_DESCRIPTION OF THE TASK_
Return only the lines from the top of the material through the line marked by "nf-core/mag integrates an", unaltered.

_GIVEN RECORDS_
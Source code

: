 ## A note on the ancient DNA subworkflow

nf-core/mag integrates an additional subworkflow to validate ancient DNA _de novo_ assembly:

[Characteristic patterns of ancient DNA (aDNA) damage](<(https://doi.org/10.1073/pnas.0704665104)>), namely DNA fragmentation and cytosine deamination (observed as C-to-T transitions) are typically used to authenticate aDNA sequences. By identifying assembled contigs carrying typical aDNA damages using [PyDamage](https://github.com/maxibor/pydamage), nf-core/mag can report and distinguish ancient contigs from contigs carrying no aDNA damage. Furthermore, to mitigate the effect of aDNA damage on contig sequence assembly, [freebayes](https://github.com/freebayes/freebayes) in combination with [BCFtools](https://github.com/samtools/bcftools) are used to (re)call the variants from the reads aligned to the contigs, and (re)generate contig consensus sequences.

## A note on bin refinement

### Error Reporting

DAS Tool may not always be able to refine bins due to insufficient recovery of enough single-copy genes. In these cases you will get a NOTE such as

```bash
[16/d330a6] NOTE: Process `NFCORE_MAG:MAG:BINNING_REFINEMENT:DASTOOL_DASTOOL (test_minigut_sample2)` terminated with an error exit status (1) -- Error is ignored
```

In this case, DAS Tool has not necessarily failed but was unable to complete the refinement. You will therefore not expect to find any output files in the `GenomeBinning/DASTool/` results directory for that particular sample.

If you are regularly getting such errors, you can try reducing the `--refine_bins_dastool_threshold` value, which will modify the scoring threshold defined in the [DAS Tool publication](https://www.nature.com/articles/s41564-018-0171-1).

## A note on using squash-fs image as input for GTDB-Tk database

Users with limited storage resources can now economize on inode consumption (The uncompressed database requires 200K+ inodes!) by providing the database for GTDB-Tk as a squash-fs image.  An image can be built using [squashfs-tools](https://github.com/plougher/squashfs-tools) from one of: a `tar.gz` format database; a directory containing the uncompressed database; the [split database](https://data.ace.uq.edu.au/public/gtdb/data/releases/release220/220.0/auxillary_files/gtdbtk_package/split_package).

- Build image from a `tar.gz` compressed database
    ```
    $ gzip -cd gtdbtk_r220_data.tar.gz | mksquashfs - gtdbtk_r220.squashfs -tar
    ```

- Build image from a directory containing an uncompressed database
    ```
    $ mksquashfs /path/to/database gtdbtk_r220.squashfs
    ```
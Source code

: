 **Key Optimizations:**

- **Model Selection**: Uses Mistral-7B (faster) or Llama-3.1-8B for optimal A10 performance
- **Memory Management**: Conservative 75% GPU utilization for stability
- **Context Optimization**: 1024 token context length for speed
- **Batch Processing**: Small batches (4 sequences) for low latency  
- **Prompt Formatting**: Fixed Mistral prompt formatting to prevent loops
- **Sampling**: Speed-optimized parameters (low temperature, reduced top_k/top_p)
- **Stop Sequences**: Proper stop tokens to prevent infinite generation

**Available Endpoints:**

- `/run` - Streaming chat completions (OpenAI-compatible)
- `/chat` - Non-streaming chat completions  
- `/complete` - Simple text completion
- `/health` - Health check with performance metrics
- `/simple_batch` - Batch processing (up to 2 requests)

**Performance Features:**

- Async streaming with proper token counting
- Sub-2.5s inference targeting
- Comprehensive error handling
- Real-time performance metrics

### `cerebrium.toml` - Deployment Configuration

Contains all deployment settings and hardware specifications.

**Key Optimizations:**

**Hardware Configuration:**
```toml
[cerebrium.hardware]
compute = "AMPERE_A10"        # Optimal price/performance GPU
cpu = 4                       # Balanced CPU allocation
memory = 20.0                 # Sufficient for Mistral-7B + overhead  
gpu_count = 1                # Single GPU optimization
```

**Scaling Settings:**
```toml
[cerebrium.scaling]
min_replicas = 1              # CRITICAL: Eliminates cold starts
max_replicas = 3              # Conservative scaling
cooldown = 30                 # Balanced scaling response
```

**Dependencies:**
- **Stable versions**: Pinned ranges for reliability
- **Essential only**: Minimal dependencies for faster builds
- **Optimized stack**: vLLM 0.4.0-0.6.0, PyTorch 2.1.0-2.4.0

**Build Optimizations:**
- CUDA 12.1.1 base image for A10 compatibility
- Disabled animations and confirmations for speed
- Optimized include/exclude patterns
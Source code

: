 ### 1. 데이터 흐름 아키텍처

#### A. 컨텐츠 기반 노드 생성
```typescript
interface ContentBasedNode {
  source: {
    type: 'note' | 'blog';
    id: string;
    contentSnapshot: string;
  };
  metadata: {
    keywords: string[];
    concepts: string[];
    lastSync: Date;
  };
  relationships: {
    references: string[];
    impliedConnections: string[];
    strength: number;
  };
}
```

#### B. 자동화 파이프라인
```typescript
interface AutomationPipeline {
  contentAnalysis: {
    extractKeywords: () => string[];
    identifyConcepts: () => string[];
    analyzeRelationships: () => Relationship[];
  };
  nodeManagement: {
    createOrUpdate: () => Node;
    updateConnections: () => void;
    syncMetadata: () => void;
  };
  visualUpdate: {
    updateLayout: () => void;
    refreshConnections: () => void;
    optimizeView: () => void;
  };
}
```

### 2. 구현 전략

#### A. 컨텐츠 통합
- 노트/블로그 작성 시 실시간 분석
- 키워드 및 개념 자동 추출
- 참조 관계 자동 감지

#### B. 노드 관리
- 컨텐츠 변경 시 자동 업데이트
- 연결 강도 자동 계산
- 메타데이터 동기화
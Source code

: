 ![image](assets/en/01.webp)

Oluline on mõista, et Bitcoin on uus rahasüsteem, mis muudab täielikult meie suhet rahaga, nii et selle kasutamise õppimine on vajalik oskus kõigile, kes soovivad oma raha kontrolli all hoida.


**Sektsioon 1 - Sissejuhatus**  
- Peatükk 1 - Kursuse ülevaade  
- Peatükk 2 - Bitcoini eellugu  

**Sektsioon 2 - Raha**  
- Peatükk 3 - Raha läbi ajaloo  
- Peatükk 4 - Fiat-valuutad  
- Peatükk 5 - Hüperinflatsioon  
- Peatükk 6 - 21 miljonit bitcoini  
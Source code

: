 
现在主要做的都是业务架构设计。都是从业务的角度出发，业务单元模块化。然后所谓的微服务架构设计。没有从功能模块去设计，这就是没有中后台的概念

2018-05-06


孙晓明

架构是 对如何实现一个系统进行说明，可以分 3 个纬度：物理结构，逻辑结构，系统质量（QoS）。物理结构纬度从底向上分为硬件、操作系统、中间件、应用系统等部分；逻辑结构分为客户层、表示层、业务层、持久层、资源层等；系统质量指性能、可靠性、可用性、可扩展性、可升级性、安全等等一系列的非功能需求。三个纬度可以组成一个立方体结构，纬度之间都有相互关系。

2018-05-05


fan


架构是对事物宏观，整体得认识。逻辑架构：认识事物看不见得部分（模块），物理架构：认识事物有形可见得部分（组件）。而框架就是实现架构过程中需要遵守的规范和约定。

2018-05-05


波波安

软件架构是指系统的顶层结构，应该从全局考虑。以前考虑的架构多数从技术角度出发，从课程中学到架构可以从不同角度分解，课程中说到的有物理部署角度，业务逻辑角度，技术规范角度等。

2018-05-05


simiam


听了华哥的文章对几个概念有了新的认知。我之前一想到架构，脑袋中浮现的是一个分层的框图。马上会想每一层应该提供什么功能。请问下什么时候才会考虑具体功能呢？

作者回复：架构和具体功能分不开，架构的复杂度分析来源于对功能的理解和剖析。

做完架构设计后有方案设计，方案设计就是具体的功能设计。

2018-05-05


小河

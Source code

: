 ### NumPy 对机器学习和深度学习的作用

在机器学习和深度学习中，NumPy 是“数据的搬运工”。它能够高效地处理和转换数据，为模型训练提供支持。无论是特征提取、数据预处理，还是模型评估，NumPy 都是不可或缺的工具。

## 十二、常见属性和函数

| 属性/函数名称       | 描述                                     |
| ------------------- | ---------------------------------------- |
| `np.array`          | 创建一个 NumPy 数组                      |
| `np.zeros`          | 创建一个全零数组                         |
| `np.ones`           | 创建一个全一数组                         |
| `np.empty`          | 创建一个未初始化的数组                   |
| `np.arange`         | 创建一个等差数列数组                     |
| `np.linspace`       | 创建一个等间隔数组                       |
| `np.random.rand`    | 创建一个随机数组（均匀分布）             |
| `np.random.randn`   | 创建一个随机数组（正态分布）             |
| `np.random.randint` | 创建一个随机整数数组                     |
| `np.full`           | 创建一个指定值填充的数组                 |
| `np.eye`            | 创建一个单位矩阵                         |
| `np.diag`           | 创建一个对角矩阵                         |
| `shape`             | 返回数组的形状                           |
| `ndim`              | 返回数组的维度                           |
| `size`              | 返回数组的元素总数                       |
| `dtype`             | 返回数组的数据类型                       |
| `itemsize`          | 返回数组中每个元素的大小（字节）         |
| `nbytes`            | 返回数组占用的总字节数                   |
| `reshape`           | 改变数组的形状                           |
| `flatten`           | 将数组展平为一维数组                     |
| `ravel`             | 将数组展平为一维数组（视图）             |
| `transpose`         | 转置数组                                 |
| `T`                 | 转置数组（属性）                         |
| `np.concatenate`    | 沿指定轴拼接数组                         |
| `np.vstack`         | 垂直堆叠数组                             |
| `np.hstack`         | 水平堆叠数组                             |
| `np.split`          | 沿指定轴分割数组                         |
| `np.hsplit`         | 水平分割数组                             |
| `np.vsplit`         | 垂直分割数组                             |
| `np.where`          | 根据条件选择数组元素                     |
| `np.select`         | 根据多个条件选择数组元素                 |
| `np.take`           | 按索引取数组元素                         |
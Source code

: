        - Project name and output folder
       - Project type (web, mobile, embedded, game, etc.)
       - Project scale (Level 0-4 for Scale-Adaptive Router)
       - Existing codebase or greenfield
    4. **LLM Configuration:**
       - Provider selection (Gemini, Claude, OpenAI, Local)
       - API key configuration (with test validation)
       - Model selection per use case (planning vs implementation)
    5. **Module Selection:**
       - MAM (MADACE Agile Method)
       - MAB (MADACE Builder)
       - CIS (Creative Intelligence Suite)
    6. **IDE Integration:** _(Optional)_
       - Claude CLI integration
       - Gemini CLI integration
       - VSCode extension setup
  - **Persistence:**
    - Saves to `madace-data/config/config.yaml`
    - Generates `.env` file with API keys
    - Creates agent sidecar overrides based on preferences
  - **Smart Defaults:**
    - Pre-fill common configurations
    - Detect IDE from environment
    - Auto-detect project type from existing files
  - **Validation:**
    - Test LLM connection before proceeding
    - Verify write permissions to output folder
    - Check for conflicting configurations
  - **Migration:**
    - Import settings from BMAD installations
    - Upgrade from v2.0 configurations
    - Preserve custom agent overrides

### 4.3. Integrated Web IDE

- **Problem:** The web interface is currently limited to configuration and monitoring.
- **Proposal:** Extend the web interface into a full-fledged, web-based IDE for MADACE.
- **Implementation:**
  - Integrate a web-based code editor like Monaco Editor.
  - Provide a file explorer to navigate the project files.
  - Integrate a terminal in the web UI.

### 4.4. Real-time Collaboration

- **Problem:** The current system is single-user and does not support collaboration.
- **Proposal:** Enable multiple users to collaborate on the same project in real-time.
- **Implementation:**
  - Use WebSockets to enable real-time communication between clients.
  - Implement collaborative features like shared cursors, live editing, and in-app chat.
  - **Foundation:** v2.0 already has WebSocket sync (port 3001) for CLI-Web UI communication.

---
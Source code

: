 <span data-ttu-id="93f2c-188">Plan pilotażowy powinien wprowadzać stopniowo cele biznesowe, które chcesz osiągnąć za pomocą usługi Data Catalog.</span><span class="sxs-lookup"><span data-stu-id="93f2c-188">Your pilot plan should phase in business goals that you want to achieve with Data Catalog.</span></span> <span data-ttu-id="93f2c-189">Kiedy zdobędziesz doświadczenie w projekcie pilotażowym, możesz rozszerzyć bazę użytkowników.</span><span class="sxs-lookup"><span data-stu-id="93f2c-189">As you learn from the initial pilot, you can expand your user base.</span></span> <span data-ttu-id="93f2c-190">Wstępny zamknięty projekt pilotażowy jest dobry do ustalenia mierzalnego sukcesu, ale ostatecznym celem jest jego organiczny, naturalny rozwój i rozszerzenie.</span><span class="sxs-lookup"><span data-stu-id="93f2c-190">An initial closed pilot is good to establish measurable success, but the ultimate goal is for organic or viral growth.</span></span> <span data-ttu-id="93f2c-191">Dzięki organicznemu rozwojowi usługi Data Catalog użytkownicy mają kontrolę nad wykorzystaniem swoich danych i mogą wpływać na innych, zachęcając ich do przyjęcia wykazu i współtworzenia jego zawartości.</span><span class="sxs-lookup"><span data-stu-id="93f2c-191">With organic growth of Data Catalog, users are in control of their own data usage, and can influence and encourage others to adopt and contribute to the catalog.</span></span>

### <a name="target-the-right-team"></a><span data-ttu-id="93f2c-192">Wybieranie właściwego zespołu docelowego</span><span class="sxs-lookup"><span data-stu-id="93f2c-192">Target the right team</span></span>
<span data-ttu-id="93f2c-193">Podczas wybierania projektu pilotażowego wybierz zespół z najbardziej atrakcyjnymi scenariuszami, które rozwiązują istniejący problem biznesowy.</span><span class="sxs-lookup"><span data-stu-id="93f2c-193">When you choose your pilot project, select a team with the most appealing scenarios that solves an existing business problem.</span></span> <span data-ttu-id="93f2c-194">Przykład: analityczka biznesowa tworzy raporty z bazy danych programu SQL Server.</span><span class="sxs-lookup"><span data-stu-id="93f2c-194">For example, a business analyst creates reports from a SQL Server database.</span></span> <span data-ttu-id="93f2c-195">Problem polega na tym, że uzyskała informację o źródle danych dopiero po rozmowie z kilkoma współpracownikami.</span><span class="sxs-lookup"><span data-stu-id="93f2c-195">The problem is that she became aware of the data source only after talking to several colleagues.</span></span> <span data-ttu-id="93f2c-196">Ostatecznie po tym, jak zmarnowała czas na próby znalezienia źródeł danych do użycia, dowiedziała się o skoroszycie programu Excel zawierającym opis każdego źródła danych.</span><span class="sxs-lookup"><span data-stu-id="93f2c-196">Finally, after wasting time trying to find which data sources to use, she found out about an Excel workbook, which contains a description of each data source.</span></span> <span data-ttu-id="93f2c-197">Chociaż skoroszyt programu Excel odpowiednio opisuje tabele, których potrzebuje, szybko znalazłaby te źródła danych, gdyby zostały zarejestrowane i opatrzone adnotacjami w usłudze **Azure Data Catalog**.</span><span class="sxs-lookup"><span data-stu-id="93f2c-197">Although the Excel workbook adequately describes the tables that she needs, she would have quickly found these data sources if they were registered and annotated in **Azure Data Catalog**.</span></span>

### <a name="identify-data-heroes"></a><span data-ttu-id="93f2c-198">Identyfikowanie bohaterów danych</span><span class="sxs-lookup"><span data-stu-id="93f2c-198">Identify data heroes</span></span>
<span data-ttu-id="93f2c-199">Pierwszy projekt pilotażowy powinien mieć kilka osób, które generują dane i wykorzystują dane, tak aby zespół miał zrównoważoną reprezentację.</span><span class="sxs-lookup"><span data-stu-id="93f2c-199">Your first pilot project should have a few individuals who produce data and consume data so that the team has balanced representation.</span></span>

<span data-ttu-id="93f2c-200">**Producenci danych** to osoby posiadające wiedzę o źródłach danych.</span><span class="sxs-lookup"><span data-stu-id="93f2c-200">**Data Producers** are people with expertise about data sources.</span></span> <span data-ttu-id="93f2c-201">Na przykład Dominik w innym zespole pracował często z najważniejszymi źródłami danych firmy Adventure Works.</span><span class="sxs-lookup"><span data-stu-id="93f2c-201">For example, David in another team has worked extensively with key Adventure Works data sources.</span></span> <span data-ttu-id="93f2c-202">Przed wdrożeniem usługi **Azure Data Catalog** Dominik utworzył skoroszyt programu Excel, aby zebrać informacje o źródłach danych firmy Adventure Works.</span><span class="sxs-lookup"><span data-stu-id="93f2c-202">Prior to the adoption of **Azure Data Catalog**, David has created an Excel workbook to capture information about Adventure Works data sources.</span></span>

_WRITTEN RESPONSE_
Source code

: ## A note on the ancient DNA subworkflow

nf-core/mag integrates an additional subworkflow to validate ancient DNA _de novo_ assembly:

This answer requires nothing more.